Output exactly the lines that run from the start of the records to the line with "The aim of this", counting both ends, and skip the pictures.

Source texts of formatted documents:
+ + + + +

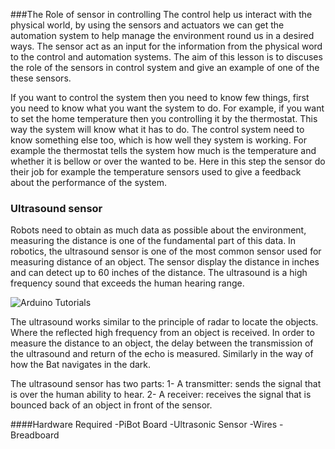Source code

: ###The Role of sensor in controlling
The control help us interact with the physical world, by using the sensors and actuators we can get the automation system to help manage the environment round us in a desired ways. The sensor act as an input for the information from the physical word to the control and automation systems. 
The aim of this lesson is to discuses the role of the sensors in control system and give an example of one of the these sensors. 

If you want to control the system then you need to know few things, first you need to know what you want the system to do. For example, if you want to set the home temperature then you controlling it by the thermostat. This way the system will know what it has to do. The control system need to know something else too, which is how well they system is working. For example the thermostat tells the system how much is the temperature and whether it is bellow or over the wanted to be. Here in this step the sensor do their job for example the temperature sensors used to give a feedback about the performance of the system. 

### Ultrasound sensor 
Robots need to obtain as much data as possible about the environment, measuring the distance is one of the fundamental part of this data. 
In robotics, the ultrasound sensor is one of the most common sensor used for measuring distance of an object. The sensor display the distance in inches and can detect up to 60 inches of the distance. 
The ultrasound is a high frequency sound that exceeds the human hearing range. 

![Arduino Tutorials](https://github.com/RaghadHAV/arduino-tutorials/blob/master/Images/ultrasound.png)

The ultrasound works similar to the principle of radar to locate the objects. Where the reflected high frequency from an object is received. In order to measure the distance to an object, the delay between the transmission of the ultrasound and return of the echo is measured. Similarly in the way of how the Bat navigates in the dark. 

The ultrasound sensor has two parts:
1- A transmitter: sends the signal that is over the human ability to hear.
2- A receiver: receives the signal that is bounced back of an object in front of the sensor.

####Hardware Required
-PiBot Board
-Ultrasonic Sensor
-Wires
-Breadboard


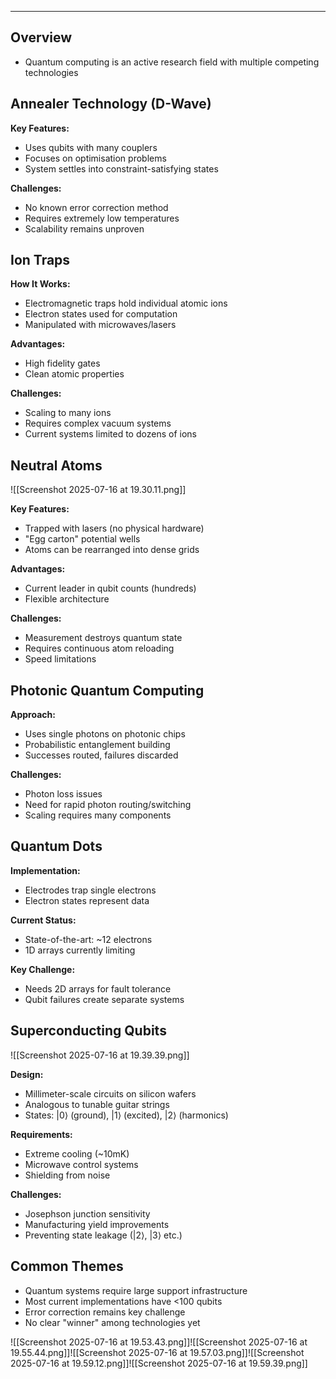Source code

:  --- 
## Overview
- Quantum computing is an active research field with multiple competing technologies

## Annealer Technology (D-Wave)
**Key Features:**
- Uses qubits with many couplers
- Focuses on optimisation problems
- System settles into constraint-satisfying states

**Challenges:**
- No known error correction method
- Requires extremely low temperatures
- Scalability remains unproven

## Ion Traps
**How It Works:**
- Electromagnetic traps hold individual atomic ions
- Electron states used for computation
- Manipulated with microwaves/lasers

**Advantages:**
- High fidelity gates
- Clean atomic properties

**Challenges:**
- Scaling to many ions
- Requires complex vacuum systems
- Current systems limited to dozens of ions

## Neutral Atoms

![[Screenshot 2025-07-16 at 19.30.11.png]]

**Key Features:**
- Trapped with lasers (no physical hardware)
- "Egg carton" potential wells
- Atoms can be rearranged into dense grids

**Advantages:**
- Current leader in qubit counts (hundreds)
- Flexible architecture

**Challenges:**
- Measurement destroys quantum state
- Requires continuous atom reloading
- Speed limitations


## Photonic Quantum Computing
**Approach:**
- Uses single photons on photonic chips
- Probabilistic entanglement building
- Successes routed, failures discarded

**Challenges:**
- Photon loss issues
- Need for rapid photon routing/switching
- Scaling requires many components

## Quantum Dots
**Implementation:**
- Electrodes trap single electrons
- Electron states represent data

**Current Status:**
- State-of-the-art: ~12 electrons
- 1D arrays currently limiting

**Key Challenge:**
- Needs 2D arrays for fault tolerance
- Qubit failures create separate systems

## Superconducting Qubits

![[Screenshot 2025-07-16 at 19.39.39.png]]

**Design:**
- Millimeter-scale circuits on silicon wafers
- Analogous to tunable guitar strings
- States: |0⟩ (ground), |1⟩ (excited), |2⟩ (harmonics)

**Requirements:**
- Extreme cooling (~10mK)
- Microwave control systems
- Shielding from noise

**Challenges:**
- Josephson junction sensitivity
- Manufacturing yield improvements
- Preventing state leakage (|2⟩, |3⟩ etc.)

## Common Themes
- Quantum systems require large support infrastructure
- Most current implementations have <100 qubits
- Error correction remains key challenge
- No clear "winner" among technologies yet


![[Screenshot 2025-07-16 at 19.53.43.png]]![[Screenshot 2025-07-16 at 19.55.44.png]]![[Screenshot 2025-07-16 at 19.57.03.png]]![[Screenshot 2025-07-16 at 19.59.12.png]]![[Screenshot 2025-07-16 at 19.59.39.png]]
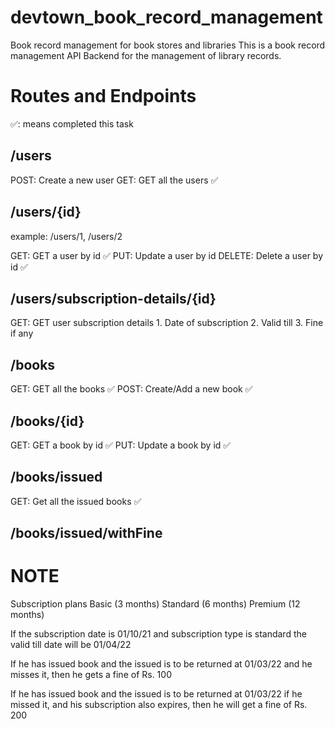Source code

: # devtown_book_record_management

Book record management for book stores and libraries
This is a book record management API Backend for the management of library records.

# Routes and Endpoints

✅: means completed this task

## /users

POST: Create a new user
GET: GET all the users ✅

## /users/{id}

example: /users/1, /users/2

GET: GET a user by id ✅
PUT: Update a user by id
DELETE: Delete a user by id ✅

## /users/subscription-details/{id}

GET: GET user subscription details 1. Date of subscription 2. Valid till 3. Fine if any

## /books

GET: GET all the books ✅
POST: Create/Add a new book ✅

## /books/{id}

GET: GET a book by id ✅
PUT: Update a book by id ✅

## /books/issued

GET: Get all the issued books ✅

## /books/issued/withFine

# NOTE

Subscription plans
Basic (3 months)
Standard (6 months)
Premium (12 months)

If the subscription date is 01/10/21
and subscription type is standard
the valid till date will be 01/04/22

If he has issued book and the issued is to be returned at 01/03/22
and he misses it, then he gets a fine of Rs. 100

If he has issued book and the issued is to be returned at 01/03/22
if he missed it, and his subscription also expires, then he will get a fine of Rs. 200
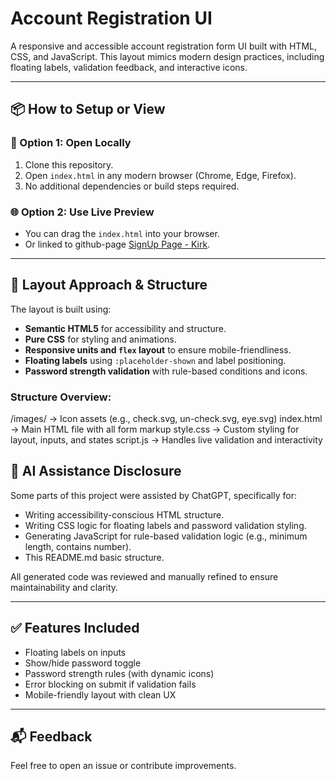 # Account Registration UI

A responsive and accessible account registration form UI built with HTML, CSS, and JavaScript. This layout mimics modern design practices, including floating labels, validation feedback, and interactive icons.

---

## 📦 How to Setup or View

### 🔧 Option 1: Open Locally
1. Clone this repository.
2. Open `index.html` in any modern browser (Chrome, Edge, Firefox).
3. No additional dependencies or build steps required.

### 🌐 Option 2: Use Live Preview
- You can drag the `index.html` into your browser.
- Or linked to github-page [SignUp Page - Kirk](https://markdown.com.cn "最好的markdown教程").

---

## 🧠 Layout Approach & Structure

The layout is built using:

- **Semantic HTML5** for accessibility and structure.
- **Pure CSS** for styling and animations.
- **Responsive units and `flex` layout** to ensure mobile-friendliness.
- **Floating labels** using `:placeholder-shown` and label positioning.
- **Password strength validation** with rule-based conditions and icons.

### Structure Overview:

/images/ -> Icon assets (e.g., check.svg, un-check.svg, eye.svg)
index.html -> Main HTML file with all form markup
style.css -> Custom styling for layout, inputs, and states
script.js -> Handles live validation and interactivity

## 🤖 AI Assistance Disclosure

Some parts of this project were assisted by ChatGPT, specifically for:

- Writing accessibility-conscious HTML structure.
- Writing CSS logic for floating labels and password validation styling.
- Generating JavaScript for rule-based validation logic (e.g., minimum length, contains number).
- This README.md basic structure.

All generated code was reviewed and manually refined to ensure maintainability and clarity.

---

## ✅ Features Included

- Floating labels on inputs
- Show/hide password toggle
- Password strength rules (with dynamic icons)
- Error blocking on submit if validation fails
- Mobile-friendly layout with clean UX

---

## 📬 Feedback

Feel free to open an issue or contribute improvements.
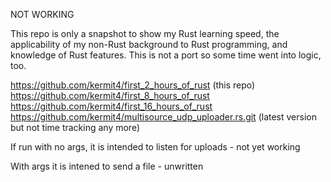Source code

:NOT WORKING

This repo is only a snapshot to show my Rust learning speed, the applicability of my non-Rust background to Rust programming, and knowledge of Rust features.  This is not a port so some time went into logic, too.

https://github.com/kermit4/first_2_hours_of_rust      (this repo)
https://github.com/kermit4/first_8_hours_of_rust     
https://github.com/kermit4/first_16_hours_of_rust     
https://github.com/kermit4/multisource_udp_uploader.rs.git (latest version but not time tracking any more)

If run with no args, it is intended to listen for uploads - not yet working

With args it is intened to send a file - unwritten
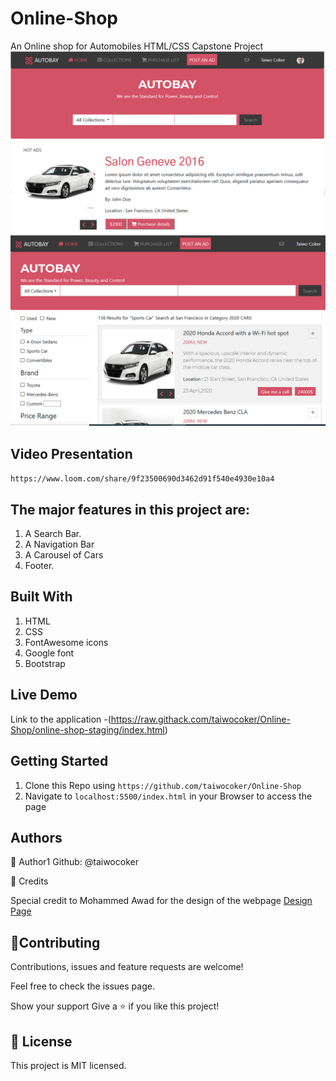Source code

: # Online-Shop
An Online shop for Automobiles
HTML/CSS Capstone Project 
![A Snapshot of the AutoBay's page](/images/snapshot.PNG)
![A Snapshot of the Search page](/images/snapshot1.PNG)

## Video Presentation
`https://www.loom.com/share/9f23500690d3462d91f540e4930e10a4`

## The major features in this project are:

1.  A Search Bar.
2.  A Navigation Bar
3.  A Carousel of Cars
4.  Footer.

## Built With

1. HTML
2. CSS
3. FontAwesome icons
4. Google font
5. Bootstrap

## Live Demo

Link to the application -(https://raw.githack.com/taiwocoker/Online-Shop/online-shop-staging/index.html)

## Getting Started

1. Clone this Repo using `https://github.com/taiwocoker/Online-Shop`
2. Navigate to `localhost:5500/index.html` in your Browser to access the page

## Authors

👤 Author1
   Github: @taiwocoker

🤝 Credits

Special credit to Mohammed Awad for the design of the webpage [Design Page](https://www.behance.net/gallery/24796463/ZATTIX)

## 🤝Contributing

Contributions, issues and feature requests are welcome!

Feel free to check the issues page.

Show your support
Give a ⭐️ if you like this project!

## 📝 License

This project is MIT licensed.
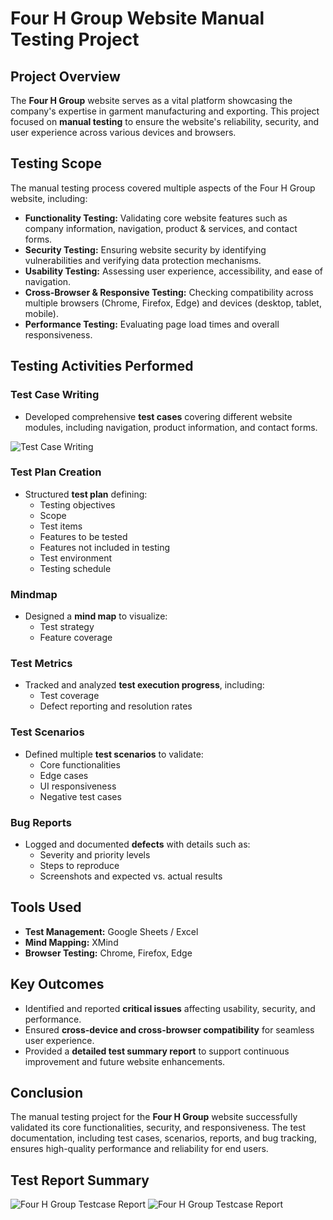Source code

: # Four H Group Website Manual Testing Project  

## Project Overview  
The **Four H Group** website serves as a vital platform showcasing the company's expertise in garment manufacturing and exporting. This project focused on **manual testing** to ensure the website's reliability, security, and user experience across various devices and browsers.  

## Testing Scope  
The manual testing process covered multiple aspects of the Four H Group website, including:  

- **Functionality Testing:** Validating core website features such as company information, navigation, product & services, and contact forms.  
- **Security Testing:** Ensuring website security by identifying vulnerabilities and verifying data protection mechanisms.  
- **Usability Testing:** Assessing user experience, accessibility, and ease of navigation.  
- **Cross-Browser & Responsive Testing:** Checking compatibility across multiple browsers (Chrome, Firefox, Edge) and devices (desktop, tablet, mobile).  
- **Performance Testing:** Evaluating page load times and overall responsiveness.  

## Testing Activities Performed  

### Test Case Writing  
- Developed comprehensive **test cases** covering different website modules, including navigation, product information, and contact forms.

![Test Case Writing](https://drive.google.com/uc?export=view&id=1cSdZgvqibZvxUAn3mz8G2tsuXZmFEmCe)

### Test Plan Creation  
- Structured **test plan** defining:  
  - Testing objectives  
  - Scope  
  - Test items  
  - Features to be tested  
  - Features not included in testing  
  - Test environment  
  - Testing schedule  

### Mindmap  
- Designed a **mind map** to visualize:  
  - Test strategy  
  - Feature coverage  

### Test Metrics  
- Tracked and analyzed **test execution progress**, including:  
  - Test coverage  
  - Defect reporting and resolution rates  

### Test Scenarios  
- Defined multiple **test scenarios** to validate:  
  - Core functionalities  
  - Edge cases  
  - UI responsiveness  
  - Negative test cases  

### Bug Reports  
- Logged and documented **defects** with details such as:  
  - Severity and priority levels  
  - Steps to reproduce  
  - Screenshots and expected vs. actual results  

## Tools Used  
- **Test Management:** Google Sheets / Excel  
- **Mind Mapping:** XMind  
- **Browser Testing:** Chrome, Firefox, Edge  

## Key Outcomes  
- Identified and reported **critical issues** affecting usability, security, and performance.  
- Ensured **cross-device and cross-browser compatibility** for seamless user experience.  
- Provided a **detailed test summary report** to support continuous improvement and future website enhancements.  

## Conclusion  
The manual testing project for the **Four H Group** website successfully validated its core functionalities, security, and responsiveness. The test documentation, including test cases, scenarios, reports, and bug tracking, ensures high-quality performance and reliability for end users.  

## Test Report Summary 
![Four H Group Testcase Report](https://drive.google.com/uc?export=view&id=1foTHq5NVTTEUReL5fLoSdYrSUXSOYf-y)
![Four H Group Testcase Report](https://drive.google.com/uc?export=view&id=1uolFG3QiW1y0F6I9-PrAaZH3HplonmmD)

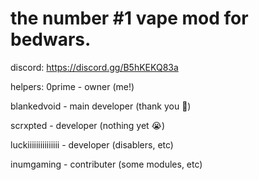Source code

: # the number #1 vape mod for bedwars.

discord: https://discord.gg/B5hKEKQ83a

helpers:
0prime - owner (me!)

blankedvoid - main developer (thank you 🙏)

scrxpted - developer (nothing yet 😭)

luckiiiiiiiiiiiiiii - developer (disablers, etc)

inumgaming - contributer (some modules, etc)
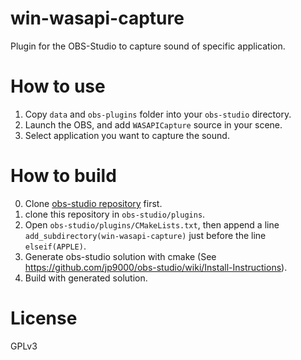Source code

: # win-wasapi-capture

Plugin for the OBS-Studio to capture sound of specific application.

# How to use

1. Copy `data` and `obs-plugins` folder into your `obs-studio` directory.
2. Launch the OBS, and add `WASAPICapture` source in your scene.
3. Select application you want to capture the sound.

# How to build

0. Clone [obs-studio repository](https://github.com/jp9000/obs-studio) first.
1. clone this repository in `obs-studio/plugins`.
2. Open `obs-studio/plugins/CMakeLists.txt`, then append a line `add_subdirectory(win-wasapi-capture)` just before the line `elseif(APPLE)`.
3. Generate obs-studio solution with cmake (See <https://github.com/jp9000/obs-studio/wiki/Install-Instructions>).
4. Build with generated solution.

# License

GPLv3
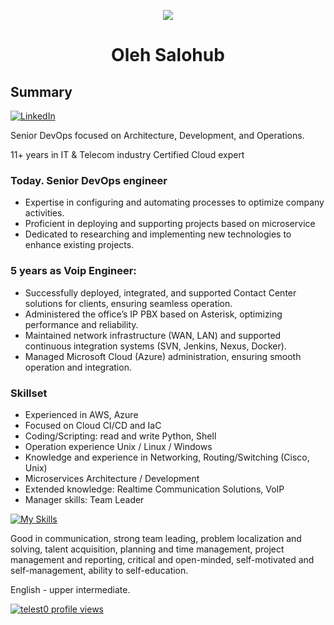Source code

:<p align="center">
    <img src="https://www.droptica.pl/sites/droptica.pl/files/styles/blog_banner_image/public/media/image/continuous-integration.png?itok=gpi1ZC4P">
  </a>
</p>

<h1 align="center">Oleh Salohub</h1>

## Summary
[![LinkedIn](https://img.shields.io/badge/LinkedIn-0077B5?style=for-the-badge&logo=linkedin&logoColor=white)](https://www.linkedin.com/in/oleh-salohub-devops)

Senior DevOps focused on Architecture, Development, and Operations.

11+ years in IT & Telecom industry
Certified Cloud expert

### Today. Senior DevOps engineer
- Expertise in configuring and automating processes to optimize company activities.
- Proficient in deploying and supporting projects based on microservice
- Dedicated to researching and implementing new technologies to enhance existing projects.

### 5 years as Voip Engineer:
- Successfully deployed, integrated, and supported Contact Center solutions for clients, ensuring seamless operation.
- Administered the office’s IP PBX based on Asterisk, optimizing performance and reliability.
- Maintained network infrastructure (WAN, LAN) and supported continuous integration systems (SVN, Jenkins, Nexus, Docker).
- Managed Microsoft Cloud (Azure) administration, ensuring smooth operation and integration.

### Skillset
- Experienced in  AWS, Azure
- Focused on Cloud CI/CD and IaC
- Coding/Scripting: read and write Python, Shell
- Operation experience Unix / Linux / Windows
- Knowledge and experience in Networking, Routing/Switching (Cisco, Unix)
- Microservices Architecture / Development
- Extended knowledge: Realtime Communication Solutions, VoIP
- Manager skills: Team Leader
  
[![My Skills](https://skillicons.dev/icons?i=aws,azure,docker,ansible,terraform,github,gitlab,kubernetes,linux,py)](https://skillicons.dev)

Good in communication, strong team leading, problem localization and solving, talent acquisition, planning and time management, project management and reporting, critical and open-minded, self-motivated and self-management, ability to self-education.

English - upper intermediate.

[![telest0 profile views](https://u8views.com/api/v1/github/profiles/9203831/views/day-week-month-total-count.svg)](https://u8views.com/github/telest0)

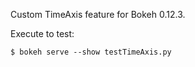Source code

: Custom TimeAxis feature for Bokeh 0.12.3.

Execute to test:

    $ bokeh serve --show testTimeAxis.py
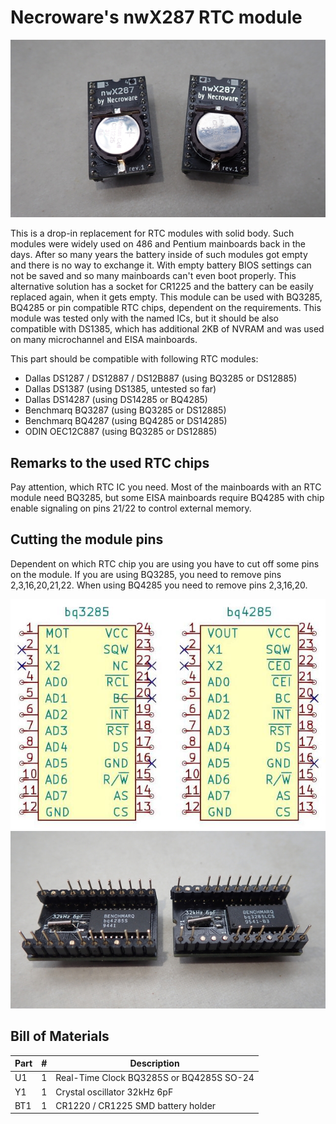 # Necroware's nwX287 RTC module

![photo](./images/top.jpg)

This is a drop-in replacement for RTC modules with solid body. Such modules were
widely used on 486 and Pentium mainboards back in the days. After so many years
the battery inside of such modules got empty and there is no way to exchange it.
With empty battery BIOS settings can not be saved and so many mainboards can't
even boot properly. This alternative solution has a socket for CR1225 and the
battery can be easily replaced again, when it gets empty. This module can be
used with BQ3285, BQ4285 or pin compatible RTC chips, dependent on the
requirements. This module was tested only with the named ICs, but it should be
also compatible with DS1385, which has additional 2KB of NVRAM and was used on
many microchannel and EISA mainboards.

This part should be compatible with following RTC modules:

* Dallas DS1287 / DS12887 / DS12B887 (using BQ3285 or DS12885)
* Dallas DS1387 (using DS1385, untested so far)
* Dallas DS14287 (using DS14285 or BQ4285)
* Benchmarq BQ3287 (using BQ3285 or DS12885)
* Benchmarq BQ4287 (using BQ4285 or DS14285)
* ODIN OEC12C887 (using BQ3285 or DS12885)

## Remarks to the used RTC chips

Pay attention, which RTC IC you need. Most of the mainboards with an RTC module
need BQ3285, but some EISA mainboards require BQ4285 with chip enable signaling
on pins 21/22 to control external memory.

## Cutting the module pins

Dependent on which RTC chip you are using you have to cut off some pins on the
module. If you are using BQ3285, you need to remove pins 2,3,16,20,21,22. When
using BQ4285 you need to remove pins 2,3,16,20.

![photo](./images/pinout.jpg)
![photo](./images/bottom.jpg)

## Bill of Materials

Part | # | Description
-----|---|-----------------------------------------
U1   | 1 | Real-Time Clock BQ3285S or BQ4285S SO-24
Y1   | 1 | Crystal oscillator 32kHz 6pF
BT1  | 1 | CR1220 / CR1225 SMD battery holder








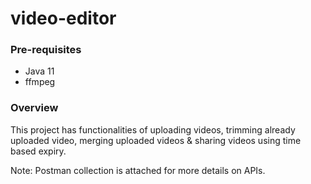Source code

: # video-editor

### Pre-requisites
- Java 11
- ffmpeg




### Overview
This project has functionalities of uploading videos, trimming already uploaded video,
merging uploaded videos & sharing videos using time based expiry.


Note: Postman collection is attached for more details on APIs.
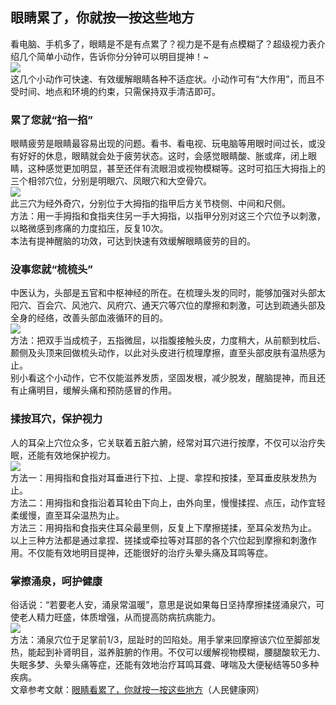## 眼睛累了，你就按一按这些地方  
看电脑、手机多了，眼睛是不是有点累了？视力是不是有点模糊了？超级视力表介绍几个简单小动作，告诉你分分钟可以明目提神！~  
![](http://cdncms.v-keep.cn/wp-content/uploads/2019/09/v2-139405d2fefb553e95f3942e5f428fa8_hd.jpg)  
这几个小动作可快速、有效缓解眼睛各种不适症状。小动作可有“大作用”，而且不受时间、地点和环境的约束，只需保持双手清洁即可。  
### 累了您就“掐一掐”  
眼睛疲劳是眼睛最容易出现的问题。看书、看电视、玩电脑等用眼时间过长，或没有好好的休息，眼睛就会处于疲劳状态。这时，会感觉眼睛酸、胀或痒，闭上眼睛，这种感觉更加明显，甚至还伴有流眼泪或视物模糊等。这时可掐压大拇指上的三个相邻穴位，分别是明眼穴、凤眼穴和大空骨穴。  
![](http://cdncms.v-keep.cn/wp-content/uploads/2019/09/timgwwAS.jpg)  
此三穴为经外奇穴，分别位于大拇指的指甲后方关节桡侧、中间和尺侧。  
方法：用一手拇指和食指夹住另一手大拇指，以指甲分別对这三个穴位予以刺激，以略微感到疼痛的力度掐压，反复10次。  
本法有提神醒脑的功效，可达到快速有效缓解眼睛疲劳的目的。  
### 没事您就“梳梳头”  
中医认为，头部是五官和中枢神经的所在。在梳理头发的同时，能够加强对头部太阳穴、百会穴、风池穴、风府穴、通天穴等穴位的摩擦和刺激，可达到疏通头部及全身的经络，改善头部血液循环的目的。  
![](http://cdncms.v-keep.cn/wp-content/uploads/2019/09/31a8e8340f4cf264b6e37761d1a59964e0cc83c85a7c-8WIMQq_fw658.png)  
方法：把双手当成梳子，五指微屈，以指腹接触头皮，力度稍大，从前额到枕后、颞侧及头顶来回做梳头动作，以此对头皮进行梳理摩擦，直至头部皮肤有温热感为止。  
别小看这个小动作，它不仅能滋养发质，坚固发根，减少脱发，醒脑提神，而且还有止痛明目，缓解头痛和预防感冒的作用。  
### 揉按耳穴，保护视力  
人的耳朵上穴位众多，它关联着五脏六腑，经常对耳穴进行按摩，不仅可以治疗失眠，还能有效地保护视力。  
![](http://cdncms.v-keep.cn/wp-content/uploads/2019/09/timgcdsz.jpg)  
方法一：用拇指和食指对耳垂进行下拉、上提、拿捏和按揉，至耳垂皮肤发热为止。  
方法二：用拇指和食指沿着耳轮由下向上，由外向里，慢慢揉捏、点压，动作宜轻柔缓慢，直至耳朵温热为止。  
方法三：用拇指和食指夹住耳朵最里侧，反复上下摩擦搓揉，至耳朵发热为止。  
以上三种方法都是通过拿捏、搓揉或牵拉等对耳部的各个穴位起到摩擦和刺激作用。不仅能有效地明目提神，还能很好的治疗头晕头痛及耳鸣等症。  
### 掌擦涌泉，呵护健康  
俗话说：“若要老人安，涌泉常温暖”，意思是说如果每日坚持摩擦揉搓涌泉穴，可使老人精力旺盛，体质增强，从而提高防病抗病能力。  
![](http://cdncms.v-keep.cn/wp-content/uploads/2019/09/u25224544224183467135fm26gp0.jpg)  
方法：涌泉穴位于足掌前1/3，屈趾时的凹陷处。用手掌来回摩擦该穴位至脚部发热，能起到补肾明目，滋养脏腑的作用。不仅可以缓解视物模糊，腰腿酸软无力、失眠多梦、头晕头痛等症，还能有效地治疗耳鸣耳聋、哮喘及大便秘结等50多种疾病。  
文章参考文献：<a href="http://health.people.com.cn/n1/2019/0713/c14739-31231986.html">眼睛看累了，你就按一按这些地方</a>（人民健康网）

+ + + + +

Response box:
Source code

: ###The Role of sensor in controlling
The control help us interact with the physical world, by using the sensors and actuators we can get the automation system to help manage the environment round us in a desired ways. The sensor act as an input for the information from the physical word to the control and automation systems. 
The aim of this lesson is to discuses the role of the sensors in control system and give an example of one of the these sensors. 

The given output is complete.